When the BIA summarily affirms an IJ’s decision, we review the IJ’s decision directly. Shi Liang Lin v. U.S. Dep’t of Justice, 416 F.3d 184, 189 (2d Cir. 2005). The factual findings underlying the IJ’s denial of Ameziane’s claims will be upheld if those findings are based upon “substantial evidence.” Diallo v. INS, 232 F.3d 279, 287 (2d Cir. 2000).

Ameziane does not seek review of the denial of his asylum claim, which was untimely filed more than six years after entering the United States. See 8 U.S.C. § 1158(a)(1) (imposing a one-year filing deadline). Nor does Ameziane pursue his CAT claim on appeal, as the IJ properly concluded that the record does not support the claim. We, therefore, only review the denial of his withholding claim.

Although the IJ found Ameziane’s explanation for submitting his asylum application after the filing deadline to be “very implausible,” the IJ made no explicit credibility findings in relation to Ameziane’s remaining claims. Instead, the IJ found that one of the events identified by Ameziane as the basis for his claim — the police coming to his house to arrest him in 1997 because of his Berber nationalist activities — was too remote in time and lacked sufficient corroboration to show that it occurred. The IJ further found that the heavier burden necessary for withholding *482of removal had not been met, and that the petitioner had failed to demonstrate that, more likely than not, he would be tortured if returned to Algeria.
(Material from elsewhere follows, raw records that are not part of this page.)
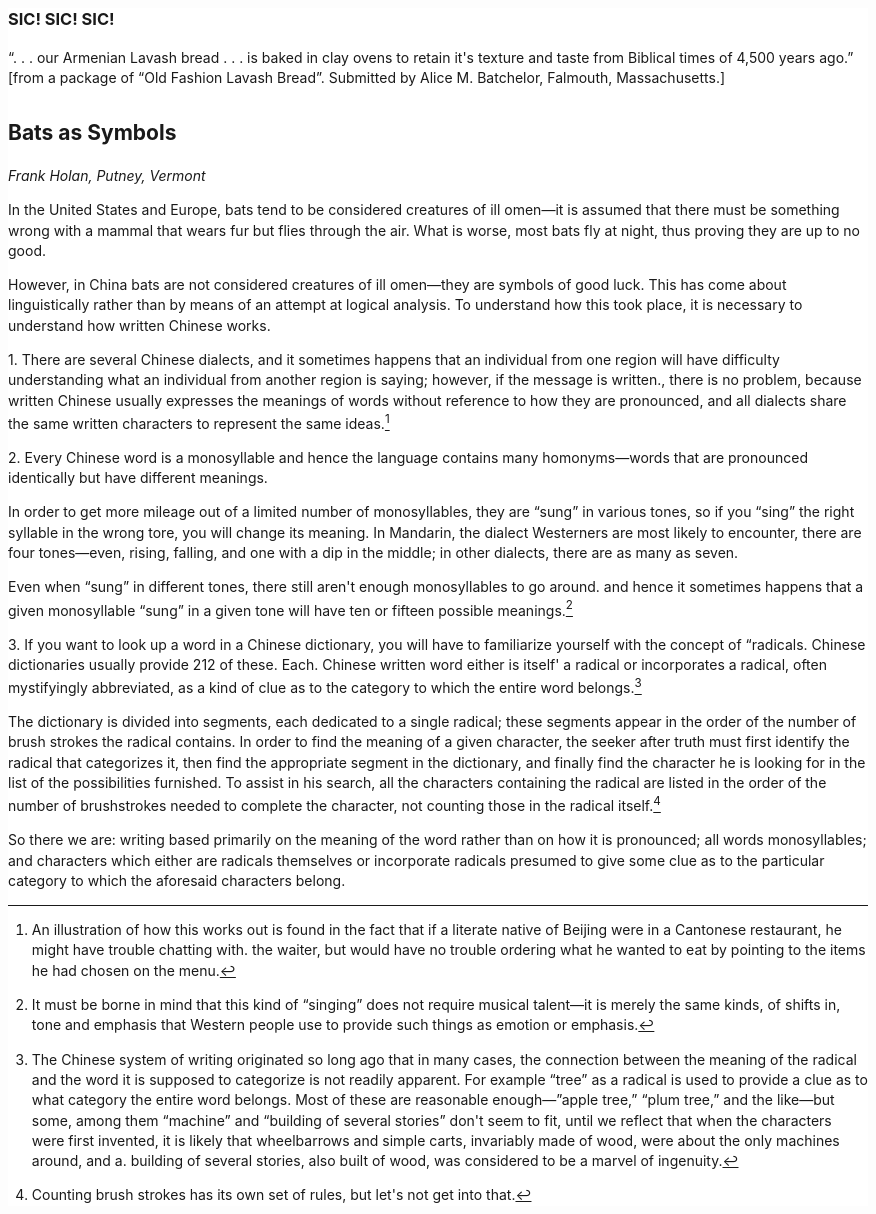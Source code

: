 
### SIC! SIC! SIC!

&ldquo;. . . our Armenian Lavash bread . . . is baked in clay ovens to retain it's texture and taste from Biblical times of 4,500 years ago.&rdquo; [from a package of &ldquo;Old Fashion Lavash Bread&rdquo;. Submitted by Alice M. Batchelor, Falmouth, Massachusetts.]

## Bats as Symbols
*Frank Holan, Putney, Vermont*

In the United States and Europe, bats tend to be considered creatures of ill omen—it is assumed that there must be something wrong with a mammal that wears fur but flies through the air. What is worse, most bats fly at night, thus proving they are up to no good.

However, in China bats are not considered creatures of ill omen—they are symbols of good luck. This has come about linguistically rather than by means of an attempt at logical analysis. To understand how this took place, it is necessary to understand how written Chinese works.

1.&#9;There are several Chinese dialects, and it sometimes happens that an individual from one region will have difficulty understanding what an individual from another region is saying; however, if the message is written., there is no problem, because written Chinese usually expresses the meanings of words without reference to how they are pronounced, and all dialects share the same written characters to represent the same ideas.[^1] 

2.&#9;Every Chinese word is a monosyllable and hence the language contains many homonyms—words that are pronounced identically but have different meanings.

In order to get more mileage out of a limited number of monosyllables, they are &ldquo;sung&rdquo; in various tones, so if you &ldquo;sing&rdquo; the right syllable in the wrong tore, you will change its meaning. In Mandarin, the dialect Westerners are most likely to encounter, there are four tones—even, rising, falling, and one with a dip in the middle; in other dialects, there are as many as seven.

Even when &ldquo;sung&rdquo; in different tones, there still aren't enough monosyllables to go around. and hence it sometimes happens that a given monosyllable &ldquo;sung&rdquo; in a given tone will have ten or fifteen possible meanings.[^2]

3.&#9;If you want to look up a word in a Chinese dictionary, you will have to familiarize yourself with the concept of &ldquo;radicals. Chinese dictionaries usually provide 212 of these. Each. Chinese written word either is itself' a radical or incorporates a radical, often mystifyingly abbreviated, as a kind of clue as to the category to which the entire word belongs.[^3]

The dictionary is divided into segments, each dedicated to a single radical; these segments appear in the order of the number of brush strokes the radical contains. In order to find the meaning of a given character, the seeker after truth must first identify the radical that categorizes it, then find the appropriate segment in the dictionary, and finally find the character he is looking for in the list of the possibilities furnished. To assist in his search, all the characters containing the radical are listed in the order of the number of brushstrokes needed to complete the character, not counting those in the radical itself.[^4]

So there we are: writing based primarily on the meaning of the word rather than on how it is pronounced; all words monosyllables; and characters which either are radicals themselves or incorporate radicals presumed to give some clue as to the particular category to which the aforesaid characters belong.


[^a1]: Leathers is the generic term for SM-related clothing, in this case a leather shirt, vest and black denim jeans. Leathers can also indicate a chain harness, a jockstrap and a smile, or any other combination that you can think of. Colors is the term used for the backpatch worn on a leather vest. It denotes one's organizational affiliation. Colors can also consist of club pins or a club t-shirt.
[^a2]: SM 101 is the term used when giving the &ldquo;we're safe, sane, and consensual, and we live right next door&rdquo; talk to vanilla people. These talks always emphasize how safe, cuddly, and friendly SM people and practices are, and usually involve much flourishing of suede whips and pieces of fur as examples of the kinds of equipment used. While these talks are always technically true, they always seem to leave out the fact that the chief fun in doing SM is in being naughty. As a friend of mine once said after going to a talk on lesbian history, &ldquo;From the way they talk, you'd believe it was nothing more than a political movement, and didn't involve sex at all.&rdquo;
[^a3]: Leatherman is a term denoting gay and bisexual men who like wearing leather for sexual please and/or doing SM. There are leathermen who only wear rubber but enjoy spankings, and there are leathermen who like to dress up and are horrified if someone wants to tie them up. Leatherfolk and leatherpeople tends to refer to SM people in general. Straight people usually say that they are &ldquo;into the Scene,&rdquo; which sounds so much more circumspect.
[^a4]: For the edification of European-Americans reading this article, I am now going to reveal a painful truth. Most of the people of color who are my informants have told me that when they were growing up, they were told by friends and relatives that white people were all &ldquo;try-sexuals,&rdquo; i.e., they would try anything in bed. In other words, they were seen as the sole source and receptacle of sexual perversion in the universe. I myself have actually heard black people claim that black homosexuality is caused by white men seducing black men. Fortunately, most of my POC informants no longer believe this nonsense, but in many cases this canard has made coming out as gay, into leather, or both, impossible.
[^a5]: While the physiological effects can be excruciating arousing—see, e.g., the veiled reference to orgasm in Melville's Billy Budd—choking, also known as breath control, is considered by most of the SM community to be so dangerous and far out that they rank it in a special category: edgeplay. Edgeplay includes any activity that could lead to physical or emotional trauma, or even death. Most practitioners will not even discuss edgeplay in front of novices or tourists (newcomers or curiosity-seekers) for fear of someone getting hurt or getting some very strange ideas about regular practice and safety protocols. Some practitioners even believe that edgeplay shouldn't be discussed or practiced at all.
[^a6]: A *switch* is a person who, depending on the situation, may be willing to play as either a dominant or a submissive in an SM scenario.
[^a7]: A perfect example of this exists in Spanish. Standard Spanish words *novio* and *novia* literally translate as &ldquo;future spouse&rdquo; or &ldquo;affianced one.&rdquo; There is no word for &ldquo;boyfriend&rdquo; or &ldquo;girlfriend&rdquo; in the American English sense. This is because, as a Spanish-speaking friend told me, love relationships between young persons of the opposite sex were expected to lead, until recently, straight to marriage. Card stores in East Harlem have boyfriend and girlfriend cards in the English-language section, but the *novio/novia*cards tend to be more serious in tone than their English near-equivalents.
[^1]: An illustration of how this works out is found in the fact that if a literate native of Beijing were in a Cantonese restaurant, he might have trouble chatting with. the waiter, but would have no trouble ordering what he wanted to eat by pointing to the items he had chosen on the menu.
[^2]: It must be borne in mind that this kind of &ldquo;singing&rdquo; does not require musical talent—it is merely the same kinds, of shifts in, tone and emphasis that Western people use to provide such things as emotion or emphasis.
[^3]: The Chinese system of writing originated so long ago that in many cases, the connection between the meaning of the radical and the word it is supposed to categorize is not readily apparent. For example &ldquo;tree&rdquo; as a radical is used to provide a clue as to what category the entire word belongs. Most of these are reasonable enough—&rdquo;apple tree,&rdquo; &ldquo;plum tree,&rdquo; and the like—but some, among them &ldquo;machine&rdquo; and &ldquo;building of several stories&rdquo; don't seem to fit, until we reflect that when the characters were first invented, it is likely that wheelbarrows and simple carts, invariably made of wood, were about the only machines around, and a. building of several stories, also built of wood, was considered to be a marvel of ingenuity.
[^4]: Counting brush strokes has its own set of rules, but let's not get into that.
[^5]: That's what the dictionary says. but as a categorizer its meaning is sometimes extended to include &ldquo;living creatures difficult to categorize.&rdquo; (The same categorizer is used for &ldquo;frog,&rdquo; &ldquo;oyster,&rdquo; and many others.) Again, the Chinese system of writing originated long, long before anybody thought of classifying living things according to phylum, class, order, family, genus, and species—it is likely that the ancient Chinese tended to concentrate their attention on animals that were either glamorous—dragons and tigers or were obviously useful to man, and gave scant attention, to those deemed to be of merely academic interest.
These conclusions were inadequately supported by the IJ. In finding a lack of corroboration to show that the police visit to Ameziane’s home occurred, the IJ failed to make an explicit credibility finding as to Ameziane’s testimony in support of this claim. This failure frustrates appellate review and denies Ameziane the benefit of the rule that “a petition for ... withholding of deportation [can be sustained] based on credible testimony alone.” Diallo v. INS, 232 F.3d at 287. The fact that the IJ found Ameziane’s explanation of why he waited to file his asylum application “very implausible,” even if regarded as a credibility determination, was not relied on by the IJ in denying the withholding claim and so bears no relationship to IJ’s analysis of that claim or his conclusions concerning corroboration. Cf. Secaida-Rosales v. INS, 331 F.3d 297, 307 (2d Cir. 2003) (ruling that the IJ’s reasons for denying a claim “must bear a legitimate nexus to the [credibility] finding”). Specifically, the “very implausible” finding sheds no light on whether the IJ found Ameziane’s testimony as to his withholding claim (1) incredible because of a lack of corroboration, see Diallo, 232 F.3d at 287 (ruling that the presence or absence of corroborative evidence may be properly considered in determining credibility, but cannot be the sole factor taken into account) or (2) credible but requiring additional corroborative evidence to substantiate the claim, see Jin Shui Qiu v. Ashcroft, 329 F.3d 140, 153 (2d Cir. 2003). See Diallo, 232 F.3d at 290 (distinguishing between considering the lack of corroborative evidence in assessing credibility and requiring corroborative evidence to satisfy the petitioner’s burden of proof). ’ If the IJ ruled on the latter ground, this reliance triggered a duty on his part to identify the relevant corroborative documentation and show that this documentation was reasonably available to petitioner. See Jin Shui Qiu, 329 F.3d at 153. This confluence of errors leads us to conclude that the IJ’s decision on this issue is not entitled to substantial deference.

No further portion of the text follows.